◆ **Work to be completed**: Copy each line of the records that holds the string "read".

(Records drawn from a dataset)
=== Begin Enclosure ===

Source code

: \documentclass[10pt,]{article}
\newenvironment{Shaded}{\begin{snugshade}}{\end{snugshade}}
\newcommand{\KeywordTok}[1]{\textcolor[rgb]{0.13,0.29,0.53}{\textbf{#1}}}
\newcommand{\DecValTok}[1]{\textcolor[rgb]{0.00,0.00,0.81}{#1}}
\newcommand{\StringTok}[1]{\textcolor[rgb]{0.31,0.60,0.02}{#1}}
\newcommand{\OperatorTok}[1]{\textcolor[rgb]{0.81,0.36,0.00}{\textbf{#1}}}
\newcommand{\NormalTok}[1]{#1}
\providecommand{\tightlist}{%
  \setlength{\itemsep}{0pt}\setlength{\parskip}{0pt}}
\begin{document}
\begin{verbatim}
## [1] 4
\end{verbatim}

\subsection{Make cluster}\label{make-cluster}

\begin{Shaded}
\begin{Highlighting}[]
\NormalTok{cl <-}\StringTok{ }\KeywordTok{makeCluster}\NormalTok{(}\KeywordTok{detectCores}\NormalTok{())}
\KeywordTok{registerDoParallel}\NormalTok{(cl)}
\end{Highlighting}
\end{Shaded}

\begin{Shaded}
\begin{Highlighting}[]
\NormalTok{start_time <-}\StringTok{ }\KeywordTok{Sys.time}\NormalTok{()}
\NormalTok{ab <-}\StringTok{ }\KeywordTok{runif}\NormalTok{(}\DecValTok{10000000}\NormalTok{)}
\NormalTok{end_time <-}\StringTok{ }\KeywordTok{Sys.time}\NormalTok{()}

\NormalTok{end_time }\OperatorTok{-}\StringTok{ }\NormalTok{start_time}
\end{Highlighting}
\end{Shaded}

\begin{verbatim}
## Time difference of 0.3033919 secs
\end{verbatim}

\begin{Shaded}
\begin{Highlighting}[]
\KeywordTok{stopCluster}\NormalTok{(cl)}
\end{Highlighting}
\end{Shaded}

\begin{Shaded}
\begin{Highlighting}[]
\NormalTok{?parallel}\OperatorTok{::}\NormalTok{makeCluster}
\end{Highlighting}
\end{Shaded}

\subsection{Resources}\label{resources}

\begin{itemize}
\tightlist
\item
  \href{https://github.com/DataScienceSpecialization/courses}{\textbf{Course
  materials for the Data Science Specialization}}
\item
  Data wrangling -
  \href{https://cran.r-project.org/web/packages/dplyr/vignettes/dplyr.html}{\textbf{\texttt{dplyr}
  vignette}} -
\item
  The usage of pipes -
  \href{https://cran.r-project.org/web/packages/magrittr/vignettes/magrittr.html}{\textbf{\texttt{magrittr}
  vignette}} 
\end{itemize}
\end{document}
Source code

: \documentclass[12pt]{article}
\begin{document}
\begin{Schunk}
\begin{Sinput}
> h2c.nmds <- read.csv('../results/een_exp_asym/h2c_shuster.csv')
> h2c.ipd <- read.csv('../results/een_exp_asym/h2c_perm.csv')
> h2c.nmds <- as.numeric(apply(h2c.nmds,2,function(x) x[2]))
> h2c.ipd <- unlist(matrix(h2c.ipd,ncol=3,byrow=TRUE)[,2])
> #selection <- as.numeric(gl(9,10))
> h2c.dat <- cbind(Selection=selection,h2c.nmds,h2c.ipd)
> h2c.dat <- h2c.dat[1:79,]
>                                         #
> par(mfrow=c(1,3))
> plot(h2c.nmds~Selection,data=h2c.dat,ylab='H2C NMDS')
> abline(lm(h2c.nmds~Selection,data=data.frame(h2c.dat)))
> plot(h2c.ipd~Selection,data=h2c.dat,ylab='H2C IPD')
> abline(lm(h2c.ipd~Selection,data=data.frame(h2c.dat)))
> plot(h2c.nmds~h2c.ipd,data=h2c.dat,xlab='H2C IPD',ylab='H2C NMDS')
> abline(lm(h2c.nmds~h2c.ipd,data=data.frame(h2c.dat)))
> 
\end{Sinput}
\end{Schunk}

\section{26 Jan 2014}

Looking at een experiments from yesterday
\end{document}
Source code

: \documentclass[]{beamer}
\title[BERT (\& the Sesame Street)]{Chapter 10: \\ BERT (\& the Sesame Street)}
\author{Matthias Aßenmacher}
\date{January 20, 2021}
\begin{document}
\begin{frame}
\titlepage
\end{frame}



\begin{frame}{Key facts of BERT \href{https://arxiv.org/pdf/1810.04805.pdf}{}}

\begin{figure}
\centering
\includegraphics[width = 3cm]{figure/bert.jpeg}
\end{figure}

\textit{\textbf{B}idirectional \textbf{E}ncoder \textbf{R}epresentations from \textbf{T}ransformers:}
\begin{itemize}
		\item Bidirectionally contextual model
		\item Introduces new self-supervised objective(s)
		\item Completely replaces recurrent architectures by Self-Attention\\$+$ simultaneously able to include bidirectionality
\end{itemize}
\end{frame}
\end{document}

=== End Enclosure ===

◆ **Solution to the problem**:
> h2c.nmds <- read.csv('../results/een_exp_asym/h2c_shuster.csv')
> h2c.ipd <- read.csv('../results/een_exp_asym/h2c_perm.csv')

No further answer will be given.